* _Try it_:
Show every line of the material that follows in which the word "Spatial" occurs.

____

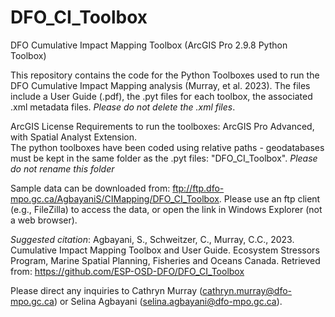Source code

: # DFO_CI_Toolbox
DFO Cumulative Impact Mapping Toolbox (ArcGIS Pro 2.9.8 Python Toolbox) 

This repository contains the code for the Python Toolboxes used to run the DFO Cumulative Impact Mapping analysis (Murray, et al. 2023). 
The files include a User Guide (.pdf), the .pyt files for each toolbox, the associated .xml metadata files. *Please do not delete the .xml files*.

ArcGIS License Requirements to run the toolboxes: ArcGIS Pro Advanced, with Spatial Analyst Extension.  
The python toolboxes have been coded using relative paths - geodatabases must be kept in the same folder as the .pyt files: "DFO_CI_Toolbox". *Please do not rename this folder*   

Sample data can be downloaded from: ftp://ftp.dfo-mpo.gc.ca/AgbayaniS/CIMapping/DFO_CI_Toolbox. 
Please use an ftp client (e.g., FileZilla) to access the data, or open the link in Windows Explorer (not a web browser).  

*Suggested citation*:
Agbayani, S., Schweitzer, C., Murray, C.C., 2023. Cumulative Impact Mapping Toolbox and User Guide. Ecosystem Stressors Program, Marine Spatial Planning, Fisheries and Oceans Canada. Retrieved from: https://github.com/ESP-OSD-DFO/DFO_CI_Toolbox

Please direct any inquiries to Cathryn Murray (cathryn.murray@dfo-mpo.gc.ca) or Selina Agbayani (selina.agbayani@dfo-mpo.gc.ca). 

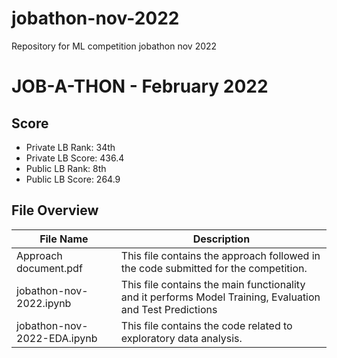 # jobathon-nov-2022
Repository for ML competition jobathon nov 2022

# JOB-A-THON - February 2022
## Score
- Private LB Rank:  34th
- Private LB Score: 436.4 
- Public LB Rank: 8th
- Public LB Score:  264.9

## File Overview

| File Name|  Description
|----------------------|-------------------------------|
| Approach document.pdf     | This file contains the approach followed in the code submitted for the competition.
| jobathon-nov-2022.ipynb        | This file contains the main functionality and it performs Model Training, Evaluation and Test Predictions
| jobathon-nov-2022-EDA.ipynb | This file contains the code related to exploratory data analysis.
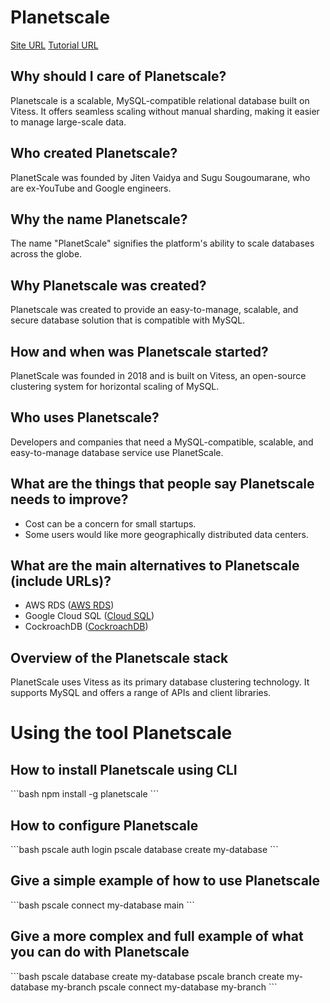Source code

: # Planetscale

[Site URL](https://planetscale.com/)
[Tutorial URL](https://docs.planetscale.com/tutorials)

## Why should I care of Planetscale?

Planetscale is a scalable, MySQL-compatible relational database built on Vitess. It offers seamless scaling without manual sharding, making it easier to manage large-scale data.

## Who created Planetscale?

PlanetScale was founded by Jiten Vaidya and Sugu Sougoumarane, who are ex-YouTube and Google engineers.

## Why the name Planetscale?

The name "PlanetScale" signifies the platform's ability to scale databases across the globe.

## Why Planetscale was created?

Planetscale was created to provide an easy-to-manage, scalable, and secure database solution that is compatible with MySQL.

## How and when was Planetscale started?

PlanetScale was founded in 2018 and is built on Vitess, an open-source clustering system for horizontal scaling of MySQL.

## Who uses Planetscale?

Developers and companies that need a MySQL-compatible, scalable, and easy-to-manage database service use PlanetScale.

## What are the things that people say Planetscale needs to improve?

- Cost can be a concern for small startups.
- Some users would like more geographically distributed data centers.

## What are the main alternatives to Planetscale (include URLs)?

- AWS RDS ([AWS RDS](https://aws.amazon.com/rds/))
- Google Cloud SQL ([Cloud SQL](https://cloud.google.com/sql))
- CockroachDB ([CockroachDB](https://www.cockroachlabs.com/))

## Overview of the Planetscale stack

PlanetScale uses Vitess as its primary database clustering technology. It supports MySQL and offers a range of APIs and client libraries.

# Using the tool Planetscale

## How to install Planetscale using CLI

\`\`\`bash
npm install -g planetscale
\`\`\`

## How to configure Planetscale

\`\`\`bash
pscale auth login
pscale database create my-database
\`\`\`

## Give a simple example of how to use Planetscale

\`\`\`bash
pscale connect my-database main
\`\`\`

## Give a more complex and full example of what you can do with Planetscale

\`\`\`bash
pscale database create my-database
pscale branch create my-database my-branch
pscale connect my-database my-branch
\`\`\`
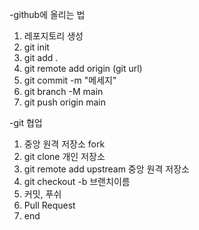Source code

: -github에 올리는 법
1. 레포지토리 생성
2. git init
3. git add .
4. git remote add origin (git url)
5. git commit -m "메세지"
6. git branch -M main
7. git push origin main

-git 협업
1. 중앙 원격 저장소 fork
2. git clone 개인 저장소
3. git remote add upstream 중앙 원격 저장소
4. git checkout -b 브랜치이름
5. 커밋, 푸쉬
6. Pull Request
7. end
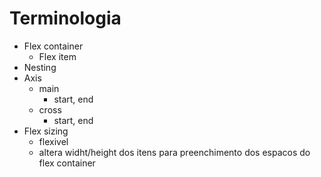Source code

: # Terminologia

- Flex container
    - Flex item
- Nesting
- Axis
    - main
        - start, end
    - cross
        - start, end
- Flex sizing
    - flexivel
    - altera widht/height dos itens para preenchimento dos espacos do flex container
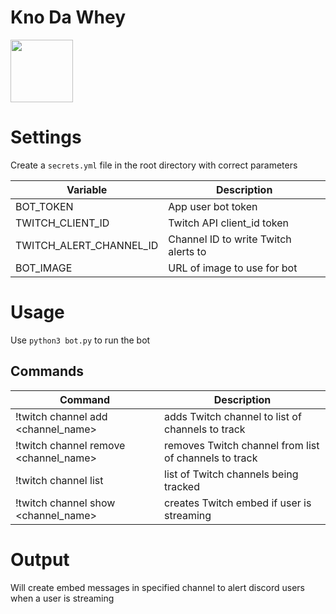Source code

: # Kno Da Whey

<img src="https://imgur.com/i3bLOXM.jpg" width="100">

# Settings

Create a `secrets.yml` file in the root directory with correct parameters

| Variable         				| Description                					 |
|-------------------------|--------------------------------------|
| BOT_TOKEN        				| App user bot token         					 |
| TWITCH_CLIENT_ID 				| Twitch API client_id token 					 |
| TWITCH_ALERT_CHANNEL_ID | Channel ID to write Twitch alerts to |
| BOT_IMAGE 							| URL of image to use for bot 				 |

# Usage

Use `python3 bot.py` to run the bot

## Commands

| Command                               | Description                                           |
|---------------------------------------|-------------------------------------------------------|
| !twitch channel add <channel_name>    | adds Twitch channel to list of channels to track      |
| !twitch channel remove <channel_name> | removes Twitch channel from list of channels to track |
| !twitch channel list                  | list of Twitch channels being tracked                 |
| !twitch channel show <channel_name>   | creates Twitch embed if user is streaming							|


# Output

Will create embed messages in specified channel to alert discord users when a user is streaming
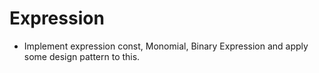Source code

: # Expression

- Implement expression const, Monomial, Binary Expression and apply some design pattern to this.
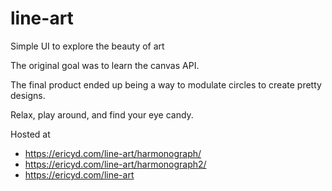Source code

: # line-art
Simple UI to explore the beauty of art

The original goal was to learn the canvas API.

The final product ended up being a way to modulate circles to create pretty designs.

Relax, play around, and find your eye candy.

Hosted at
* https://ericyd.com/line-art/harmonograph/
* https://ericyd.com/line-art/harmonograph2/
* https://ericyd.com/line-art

____

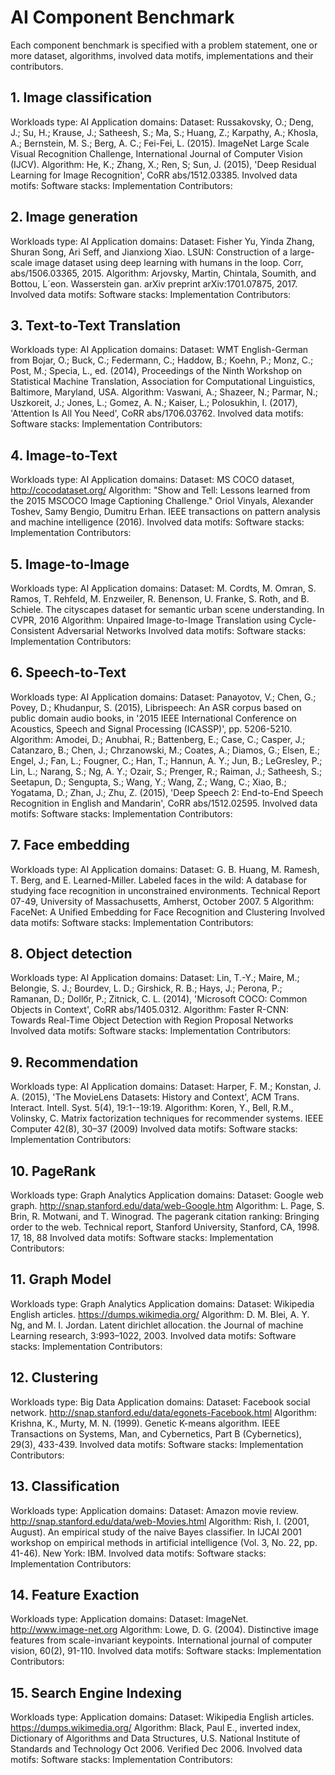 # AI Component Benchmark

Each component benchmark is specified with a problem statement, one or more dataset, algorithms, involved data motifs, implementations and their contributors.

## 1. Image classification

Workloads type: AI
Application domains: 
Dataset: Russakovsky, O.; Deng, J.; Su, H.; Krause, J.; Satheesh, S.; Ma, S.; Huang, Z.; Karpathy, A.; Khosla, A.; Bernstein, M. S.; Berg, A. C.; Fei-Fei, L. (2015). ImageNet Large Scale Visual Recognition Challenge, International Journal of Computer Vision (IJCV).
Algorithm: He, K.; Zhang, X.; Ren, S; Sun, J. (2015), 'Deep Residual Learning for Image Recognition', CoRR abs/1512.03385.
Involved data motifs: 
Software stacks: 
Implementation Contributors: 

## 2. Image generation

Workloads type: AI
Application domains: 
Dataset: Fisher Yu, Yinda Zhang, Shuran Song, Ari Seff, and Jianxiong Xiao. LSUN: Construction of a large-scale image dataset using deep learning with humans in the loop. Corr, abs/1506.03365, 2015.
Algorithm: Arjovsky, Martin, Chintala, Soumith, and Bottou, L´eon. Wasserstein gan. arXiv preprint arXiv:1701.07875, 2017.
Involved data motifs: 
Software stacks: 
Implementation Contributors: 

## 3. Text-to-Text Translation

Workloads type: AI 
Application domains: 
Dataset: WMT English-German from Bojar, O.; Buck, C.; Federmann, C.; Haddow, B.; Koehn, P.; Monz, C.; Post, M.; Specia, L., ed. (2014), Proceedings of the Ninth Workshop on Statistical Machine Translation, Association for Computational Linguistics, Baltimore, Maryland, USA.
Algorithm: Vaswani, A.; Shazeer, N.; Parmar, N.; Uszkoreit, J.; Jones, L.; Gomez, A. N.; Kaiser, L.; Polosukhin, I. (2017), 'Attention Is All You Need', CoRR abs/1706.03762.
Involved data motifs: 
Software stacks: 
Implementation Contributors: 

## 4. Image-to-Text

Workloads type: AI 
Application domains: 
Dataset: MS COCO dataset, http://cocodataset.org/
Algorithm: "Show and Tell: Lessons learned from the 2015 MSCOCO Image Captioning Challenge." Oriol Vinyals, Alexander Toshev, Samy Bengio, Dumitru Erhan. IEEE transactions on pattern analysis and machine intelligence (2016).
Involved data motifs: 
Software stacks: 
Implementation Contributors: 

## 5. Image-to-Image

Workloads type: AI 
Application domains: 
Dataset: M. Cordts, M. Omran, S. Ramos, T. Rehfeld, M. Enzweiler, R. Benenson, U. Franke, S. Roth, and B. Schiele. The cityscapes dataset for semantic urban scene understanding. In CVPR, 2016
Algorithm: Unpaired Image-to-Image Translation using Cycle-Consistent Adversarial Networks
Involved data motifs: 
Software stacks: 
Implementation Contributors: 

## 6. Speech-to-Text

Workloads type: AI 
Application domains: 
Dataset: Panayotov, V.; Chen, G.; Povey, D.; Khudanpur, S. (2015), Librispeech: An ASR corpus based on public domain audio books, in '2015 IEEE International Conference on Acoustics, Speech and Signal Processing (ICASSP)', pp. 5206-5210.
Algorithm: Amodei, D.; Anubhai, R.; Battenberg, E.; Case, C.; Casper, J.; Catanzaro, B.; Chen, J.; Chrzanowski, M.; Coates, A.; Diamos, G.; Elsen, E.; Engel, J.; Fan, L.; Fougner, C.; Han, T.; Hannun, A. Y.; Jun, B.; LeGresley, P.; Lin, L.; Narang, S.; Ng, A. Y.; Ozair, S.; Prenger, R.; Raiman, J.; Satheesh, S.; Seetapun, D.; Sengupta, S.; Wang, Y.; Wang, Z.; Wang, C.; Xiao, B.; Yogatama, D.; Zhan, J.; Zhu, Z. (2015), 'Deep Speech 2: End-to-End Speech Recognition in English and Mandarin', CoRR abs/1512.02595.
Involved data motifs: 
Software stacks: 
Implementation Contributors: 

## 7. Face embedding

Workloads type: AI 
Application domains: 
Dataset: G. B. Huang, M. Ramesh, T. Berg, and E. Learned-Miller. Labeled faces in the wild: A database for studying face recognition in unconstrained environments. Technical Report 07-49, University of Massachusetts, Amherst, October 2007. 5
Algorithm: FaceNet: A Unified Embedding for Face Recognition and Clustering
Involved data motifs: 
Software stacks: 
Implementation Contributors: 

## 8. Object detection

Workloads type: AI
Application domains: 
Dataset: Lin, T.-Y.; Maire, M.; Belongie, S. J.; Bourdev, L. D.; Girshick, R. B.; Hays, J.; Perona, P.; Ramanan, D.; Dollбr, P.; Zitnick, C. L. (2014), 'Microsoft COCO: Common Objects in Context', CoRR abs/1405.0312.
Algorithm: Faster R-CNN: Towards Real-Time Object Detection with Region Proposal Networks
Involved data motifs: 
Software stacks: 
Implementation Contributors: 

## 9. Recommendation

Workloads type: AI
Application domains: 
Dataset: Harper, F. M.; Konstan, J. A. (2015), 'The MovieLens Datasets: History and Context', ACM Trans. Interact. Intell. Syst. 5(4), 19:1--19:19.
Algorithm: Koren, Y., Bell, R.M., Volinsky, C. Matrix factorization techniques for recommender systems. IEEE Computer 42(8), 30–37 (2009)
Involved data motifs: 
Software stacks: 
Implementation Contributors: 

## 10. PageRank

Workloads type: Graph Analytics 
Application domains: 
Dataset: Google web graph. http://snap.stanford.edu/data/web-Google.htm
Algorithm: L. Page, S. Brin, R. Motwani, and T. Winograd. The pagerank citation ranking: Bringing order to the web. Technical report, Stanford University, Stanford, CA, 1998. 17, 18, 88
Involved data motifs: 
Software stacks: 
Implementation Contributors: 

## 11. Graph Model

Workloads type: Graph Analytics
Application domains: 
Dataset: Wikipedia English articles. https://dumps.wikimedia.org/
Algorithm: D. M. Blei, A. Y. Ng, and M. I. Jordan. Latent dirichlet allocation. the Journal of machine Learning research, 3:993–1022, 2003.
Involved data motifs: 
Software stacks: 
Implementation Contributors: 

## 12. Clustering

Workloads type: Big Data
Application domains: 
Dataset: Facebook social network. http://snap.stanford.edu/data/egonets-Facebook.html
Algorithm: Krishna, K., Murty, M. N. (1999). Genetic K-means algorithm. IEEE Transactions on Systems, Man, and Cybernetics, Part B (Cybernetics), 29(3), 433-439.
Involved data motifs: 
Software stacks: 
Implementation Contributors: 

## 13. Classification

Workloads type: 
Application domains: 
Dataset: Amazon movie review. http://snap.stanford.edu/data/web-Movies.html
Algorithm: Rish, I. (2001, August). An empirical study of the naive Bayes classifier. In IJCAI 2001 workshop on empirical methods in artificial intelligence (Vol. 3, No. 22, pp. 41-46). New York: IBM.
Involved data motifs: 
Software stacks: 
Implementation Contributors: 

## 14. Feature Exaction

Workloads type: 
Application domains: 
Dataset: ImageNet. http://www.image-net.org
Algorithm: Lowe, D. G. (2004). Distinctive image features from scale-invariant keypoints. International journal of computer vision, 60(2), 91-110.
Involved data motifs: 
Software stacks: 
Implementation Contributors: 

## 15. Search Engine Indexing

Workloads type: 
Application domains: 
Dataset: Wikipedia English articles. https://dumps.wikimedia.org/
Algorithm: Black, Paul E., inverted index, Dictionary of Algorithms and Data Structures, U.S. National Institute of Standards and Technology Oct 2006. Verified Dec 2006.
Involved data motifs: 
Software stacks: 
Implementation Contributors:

____

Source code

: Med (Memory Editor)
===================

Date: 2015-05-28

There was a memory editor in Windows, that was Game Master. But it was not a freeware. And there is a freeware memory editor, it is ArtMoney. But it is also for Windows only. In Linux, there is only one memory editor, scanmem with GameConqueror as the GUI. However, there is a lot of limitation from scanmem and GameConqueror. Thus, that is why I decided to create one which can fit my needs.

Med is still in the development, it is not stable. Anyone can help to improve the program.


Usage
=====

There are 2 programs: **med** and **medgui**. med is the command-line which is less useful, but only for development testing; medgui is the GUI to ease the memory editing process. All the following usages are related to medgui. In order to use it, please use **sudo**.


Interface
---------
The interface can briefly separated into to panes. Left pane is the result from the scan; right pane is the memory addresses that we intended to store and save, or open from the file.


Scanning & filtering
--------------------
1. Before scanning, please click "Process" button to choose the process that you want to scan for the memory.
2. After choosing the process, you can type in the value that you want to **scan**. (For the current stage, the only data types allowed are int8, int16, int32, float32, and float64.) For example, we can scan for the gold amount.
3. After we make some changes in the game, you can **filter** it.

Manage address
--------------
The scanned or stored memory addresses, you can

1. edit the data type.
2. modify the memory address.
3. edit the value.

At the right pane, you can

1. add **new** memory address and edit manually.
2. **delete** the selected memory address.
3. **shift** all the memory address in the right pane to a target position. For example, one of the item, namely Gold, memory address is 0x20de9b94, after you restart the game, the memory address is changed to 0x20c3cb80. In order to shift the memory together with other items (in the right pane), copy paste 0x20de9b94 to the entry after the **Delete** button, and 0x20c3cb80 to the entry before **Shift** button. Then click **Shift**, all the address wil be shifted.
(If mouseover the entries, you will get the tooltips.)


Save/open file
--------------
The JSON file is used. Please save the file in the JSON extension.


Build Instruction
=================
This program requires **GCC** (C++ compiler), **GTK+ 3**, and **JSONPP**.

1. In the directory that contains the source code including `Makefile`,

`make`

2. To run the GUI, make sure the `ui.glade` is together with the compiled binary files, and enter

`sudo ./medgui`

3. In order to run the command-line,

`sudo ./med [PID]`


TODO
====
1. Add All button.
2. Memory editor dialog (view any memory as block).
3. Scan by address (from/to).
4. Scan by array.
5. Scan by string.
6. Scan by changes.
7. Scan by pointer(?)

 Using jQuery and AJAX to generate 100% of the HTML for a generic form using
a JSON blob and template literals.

____

* _Answer for this exercise_:
ArcGIS License Requirements to run the toolboxes: ArcGIS Pro Advanced, with Spatial Analyst Extension.  
Agbayani, S., Schweitzer, C., Murray, C.C., 2023. Cumulative Impact Mapping Toolbox and User Guide. Ecosystem Stressors Program, Marine Spatial Planning, Fisheries and Oceans Canada. Retrieved from: https://github.com/ESP-OSD-DFO/DFO_CI_Toolbox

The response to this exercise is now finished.